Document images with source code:
== Segment start ==
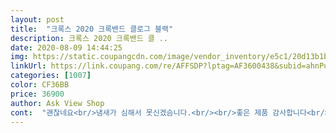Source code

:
 ```yaml
---
layout: post 
title:  "크록스 2020 크록밴드 클로그 블랙" 
description: 크록스 2020 크록밴드 클 ..
date: 2020-08-09 14:44:25 
img: https://static.coupangcdn.com/image/vendor_inventory/e5c1/20d13b1bb88c0e3b685b67007d1f243be29ac6c39ed9e51c2bac952af984.jpg 
linkUrl: https://link.coupang.com/re/AFFSDP?lptag=AF3600438&subid=ahnPublicAsk&pageKey=1331812017&itemId=2356357486&vendorItemId=70352814217&traceid=V0-113-a98ca6285d640804 
categories: [1007] 
color: CF36BB 
price: 36900 
author: Ask View Shop 
cont:  "괜찮네요<br/>냄새가 심해서 못신겠슴니다.<br/><br/>좋은 제품 감사합니다<br/>짝뚱티가 확나네요<br/>" 
---
```

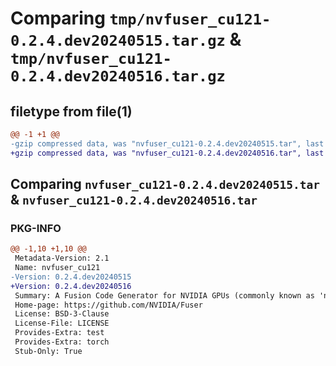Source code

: # Comparing `tmp/nvfuser_cu121-0.2.4.dev20240515.tar.gz` & `tmp/nvfuser_cu121-0.2.4.dev20240516.tar.gz`

## filetype from file(1)

```diff
@@ -1 +1 @@
-gzip compressed data, was "nvfuser_cu121-0.2.4.dev20240515.tar", last modified: Mon Apr  5 07:00:00 1993, max compression
+gzip compressed data, was "nvfuser_cu121-0.2.4.dev20240516.tar", last modified: Mon Apr  5 07:00:00 1993, max compression
```

## Comparing `nvfuser_cu121-0.2.4.dev20240515.tar` & `nvfuser_cu121-0.2.4.dev20240516.tar`

### PKG-INFO

```diff
@@ -1,10 +1,10 @@
 Metadata-Version: 2.1
 Name: nvfuser_cu121
-Version: 0.2.4.dev20240515
+Version: 0.2.4.dev20240516
 Summary: A Fusion Code Generator for NVIDIA GPUs (commonly known as 'nvFuser')
 Home-page: https://github.com/NVIDIA/Fuser
 License: BSD-3-Clause
 License-File: LICENSE
 Provides-Extra: test
 Provides-Extra: torch
 Stub-Only: True
```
== Segment end ==
◆ **Your task**
Which lines above contain the word "modified"? Show each of them.

◆ **Response box**
-gzip compressed data, was "nvfuser_cu121-0.2.4.dev20240515.tar", last modified: Mon Apr  5 07:00:00 1993, max compression
+gzip compressed data, was "nvfuser_cu121-0.2.4.dev20240516.tar", last modified: Mon Apr  5 07:00:00 1993, max compression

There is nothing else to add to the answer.